Mais
fácil imaginar um país como o nosso, em uma região com uma triste história de
golpes militares e ditaduras, temer uma intervenção militar do que os Estados
Unidos. Mas vivemos em tempos tão estranhos que a insistência do presidente
Donald Trump em não reconhecer a derrota na eleição presidencial para Joe Biden
está levando os americanos a uma situação nunca vista, a de temer um golpe para
Trump continuar no poder.
A
disputa não vai apenas pelo lado da Justiça, onde se decidem os embates
político-eleitorais nos Estados Unidos, mas também no campo militar. A demissão
do Secretário de Defesa Mark Esper, e a nomeação de assessores leais no
Pentágono trouxeram para a cena política um temor que não combina com a
tradição democrática americana, mas com a atuação política de Donald Trump, que
não gosta dos limites que as instituições democráticas impõem ao presidente da
República.
A
demonstração de desapreço pela liturgia democrática não deve passar disso, uma
arrogância sem resposta institucional favorável. Protagonista de memes nas
redes sociais que o transformam em bobo da corte, não no rei que gostaria de
ser, Trump vai se deteriorando pessoalmente, mas também a maior democracia do
mundo sofre com seus arroubos.
O
fato de o país continuar seu cotidiano sem grandes alterações pode ser uma
demonstração, mais adiante, de que a democracia tem meios de neutralizar as
bazófias de Trump sem torná-las uma ameaça real.
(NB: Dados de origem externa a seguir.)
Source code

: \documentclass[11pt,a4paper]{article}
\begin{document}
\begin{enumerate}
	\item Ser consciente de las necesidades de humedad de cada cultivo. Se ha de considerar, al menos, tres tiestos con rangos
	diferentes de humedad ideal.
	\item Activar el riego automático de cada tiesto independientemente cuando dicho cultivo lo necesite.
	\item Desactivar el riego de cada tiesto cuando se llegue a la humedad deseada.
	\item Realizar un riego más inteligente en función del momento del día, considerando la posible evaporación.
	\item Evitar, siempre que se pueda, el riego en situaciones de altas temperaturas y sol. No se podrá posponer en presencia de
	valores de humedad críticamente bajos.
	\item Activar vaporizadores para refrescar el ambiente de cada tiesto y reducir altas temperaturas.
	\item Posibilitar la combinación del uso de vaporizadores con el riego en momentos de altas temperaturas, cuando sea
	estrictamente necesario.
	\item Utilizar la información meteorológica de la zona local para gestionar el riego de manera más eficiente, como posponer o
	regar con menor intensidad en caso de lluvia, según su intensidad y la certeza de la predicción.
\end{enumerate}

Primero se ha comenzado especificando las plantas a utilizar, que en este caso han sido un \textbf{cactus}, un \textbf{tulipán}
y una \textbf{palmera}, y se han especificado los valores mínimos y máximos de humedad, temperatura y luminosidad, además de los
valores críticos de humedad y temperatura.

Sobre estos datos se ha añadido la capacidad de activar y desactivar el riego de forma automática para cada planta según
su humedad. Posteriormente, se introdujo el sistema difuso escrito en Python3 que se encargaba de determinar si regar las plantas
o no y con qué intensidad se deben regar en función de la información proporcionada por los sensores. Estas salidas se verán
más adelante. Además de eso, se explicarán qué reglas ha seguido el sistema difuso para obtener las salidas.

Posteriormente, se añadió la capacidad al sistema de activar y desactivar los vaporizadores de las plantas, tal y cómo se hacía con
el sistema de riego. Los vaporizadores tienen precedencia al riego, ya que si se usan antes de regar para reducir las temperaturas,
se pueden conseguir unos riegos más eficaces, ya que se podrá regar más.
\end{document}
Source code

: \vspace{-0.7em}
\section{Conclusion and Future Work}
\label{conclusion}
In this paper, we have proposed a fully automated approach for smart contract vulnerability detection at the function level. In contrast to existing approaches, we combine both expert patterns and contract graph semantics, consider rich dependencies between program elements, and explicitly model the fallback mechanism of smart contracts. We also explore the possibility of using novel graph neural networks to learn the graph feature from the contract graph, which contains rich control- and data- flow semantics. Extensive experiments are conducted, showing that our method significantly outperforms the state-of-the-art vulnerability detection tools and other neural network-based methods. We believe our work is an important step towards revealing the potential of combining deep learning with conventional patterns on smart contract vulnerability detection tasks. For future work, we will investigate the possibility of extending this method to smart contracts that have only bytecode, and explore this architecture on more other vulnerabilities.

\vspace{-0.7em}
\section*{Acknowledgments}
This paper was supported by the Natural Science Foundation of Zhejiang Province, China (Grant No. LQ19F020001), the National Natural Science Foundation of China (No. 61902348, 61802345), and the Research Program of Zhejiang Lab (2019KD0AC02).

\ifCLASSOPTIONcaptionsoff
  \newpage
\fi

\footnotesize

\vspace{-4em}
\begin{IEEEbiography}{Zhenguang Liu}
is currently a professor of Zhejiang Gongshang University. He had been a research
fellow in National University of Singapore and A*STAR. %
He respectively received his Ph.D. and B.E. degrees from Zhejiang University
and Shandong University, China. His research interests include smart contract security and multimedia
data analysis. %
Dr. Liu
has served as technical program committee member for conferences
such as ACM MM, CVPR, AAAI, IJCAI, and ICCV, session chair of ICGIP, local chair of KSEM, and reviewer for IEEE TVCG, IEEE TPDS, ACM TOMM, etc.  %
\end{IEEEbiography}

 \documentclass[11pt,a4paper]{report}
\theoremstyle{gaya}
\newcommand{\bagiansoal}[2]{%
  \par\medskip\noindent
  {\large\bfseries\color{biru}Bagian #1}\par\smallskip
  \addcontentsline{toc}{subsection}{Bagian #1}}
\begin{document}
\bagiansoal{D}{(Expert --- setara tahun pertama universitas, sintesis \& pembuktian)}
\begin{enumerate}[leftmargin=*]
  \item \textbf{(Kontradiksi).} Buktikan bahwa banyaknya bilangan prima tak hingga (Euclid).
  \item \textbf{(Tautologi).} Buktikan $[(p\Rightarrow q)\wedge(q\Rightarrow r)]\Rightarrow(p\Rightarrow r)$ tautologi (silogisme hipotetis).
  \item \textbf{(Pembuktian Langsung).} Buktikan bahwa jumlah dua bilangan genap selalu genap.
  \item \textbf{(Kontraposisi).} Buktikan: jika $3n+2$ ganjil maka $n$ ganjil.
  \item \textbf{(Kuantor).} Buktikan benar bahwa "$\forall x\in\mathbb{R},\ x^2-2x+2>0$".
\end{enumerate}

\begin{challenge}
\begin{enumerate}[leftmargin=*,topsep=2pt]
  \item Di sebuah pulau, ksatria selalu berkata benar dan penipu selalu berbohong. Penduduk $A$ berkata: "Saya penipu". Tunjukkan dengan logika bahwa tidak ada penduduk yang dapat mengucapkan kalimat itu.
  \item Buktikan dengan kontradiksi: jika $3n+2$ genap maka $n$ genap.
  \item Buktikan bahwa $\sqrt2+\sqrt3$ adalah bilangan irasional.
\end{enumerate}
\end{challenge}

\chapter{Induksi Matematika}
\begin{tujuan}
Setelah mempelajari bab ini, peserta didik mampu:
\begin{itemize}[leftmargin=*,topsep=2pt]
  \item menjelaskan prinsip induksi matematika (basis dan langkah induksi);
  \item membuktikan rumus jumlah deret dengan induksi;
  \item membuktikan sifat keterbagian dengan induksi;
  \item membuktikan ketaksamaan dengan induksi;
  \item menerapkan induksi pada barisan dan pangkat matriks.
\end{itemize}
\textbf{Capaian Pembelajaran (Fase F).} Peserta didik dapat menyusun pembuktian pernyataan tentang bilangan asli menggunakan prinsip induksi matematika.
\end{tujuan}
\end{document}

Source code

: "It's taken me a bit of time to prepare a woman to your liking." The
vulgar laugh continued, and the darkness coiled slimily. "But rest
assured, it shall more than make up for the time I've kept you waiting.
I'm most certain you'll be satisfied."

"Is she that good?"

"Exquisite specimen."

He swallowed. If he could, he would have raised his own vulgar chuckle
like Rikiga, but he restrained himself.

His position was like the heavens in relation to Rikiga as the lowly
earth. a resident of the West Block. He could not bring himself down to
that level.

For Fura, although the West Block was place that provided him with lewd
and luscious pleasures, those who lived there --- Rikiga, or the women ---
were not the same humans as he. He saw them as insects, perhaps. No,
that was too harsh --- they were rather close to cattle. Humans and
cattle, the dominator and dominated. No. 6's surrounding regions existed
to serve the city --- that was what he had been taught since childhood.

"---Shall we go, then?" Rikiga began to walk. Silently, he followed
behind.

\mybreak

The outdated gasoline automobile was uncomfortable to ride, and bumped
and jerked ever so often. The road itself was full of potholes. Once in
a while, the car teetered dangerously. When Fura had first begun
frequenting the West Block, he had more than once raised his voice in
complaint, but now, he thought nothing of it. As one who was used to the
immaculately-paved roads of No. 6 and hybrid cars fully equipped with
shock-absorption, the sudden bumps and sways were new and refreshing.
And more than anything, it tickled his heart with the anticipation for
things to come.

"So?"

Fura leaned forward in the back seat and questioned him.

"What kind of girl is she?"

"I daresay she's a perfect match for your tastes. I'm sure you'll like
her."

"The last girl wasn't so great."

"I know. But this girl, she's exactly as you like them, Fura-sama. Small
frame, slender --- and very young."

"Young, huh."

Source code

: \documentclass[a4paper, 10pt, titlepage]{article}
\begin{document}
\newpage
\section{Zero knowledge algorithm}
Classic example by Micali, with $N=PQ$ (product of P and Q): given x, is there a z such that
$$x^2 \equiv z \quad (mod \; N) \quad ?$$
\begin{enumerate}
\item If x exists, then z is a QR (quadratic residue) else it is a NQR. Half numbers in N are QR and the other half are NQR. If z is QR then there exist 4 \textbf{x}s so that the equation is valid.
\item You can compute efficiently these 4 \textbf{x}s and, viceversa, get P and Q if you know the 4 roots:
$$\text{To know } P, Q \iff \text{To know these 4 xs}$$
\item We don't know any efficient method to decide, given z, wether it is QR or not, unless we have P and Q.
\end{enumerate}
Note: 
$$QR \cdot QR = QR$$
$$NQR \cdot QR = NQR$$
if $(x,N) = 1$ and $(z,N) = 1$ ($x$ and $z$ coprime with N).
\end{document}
Aqui no Brasil, à custa de
crises e ameaças à democracia, conseguimos controlar o nosso Trump tupiniquim.
Bolsonaro
ensaiou passos agigantados em direção a um golpe militar, fomentou um ambiente
tensionado contra os outros poderes da República, o Congresso e o Supremo
Tribunal Federal (STF), mas foi obrigado a recuar. Não teve apoio dos
militares, nem conseguiu uma mobilização popular que o pusesse em condições de
desafiar as instituições.
Os
inquéritos das “fake news” e sobre a tentativa de desmoralizar o Supremo e o
Congresso para subjuga-los, acabaram acuando o nosso aprendiz de feiticeiro, e
a prisão do famigerado Queiroz teve o dom de convencê-lo de que a cadeia era
uma possibilidade real. Nos Estados Unidos, Donald Trump foi alvo de um
processo de impeachment que acabou bloqueado no Senado de maioria republicana.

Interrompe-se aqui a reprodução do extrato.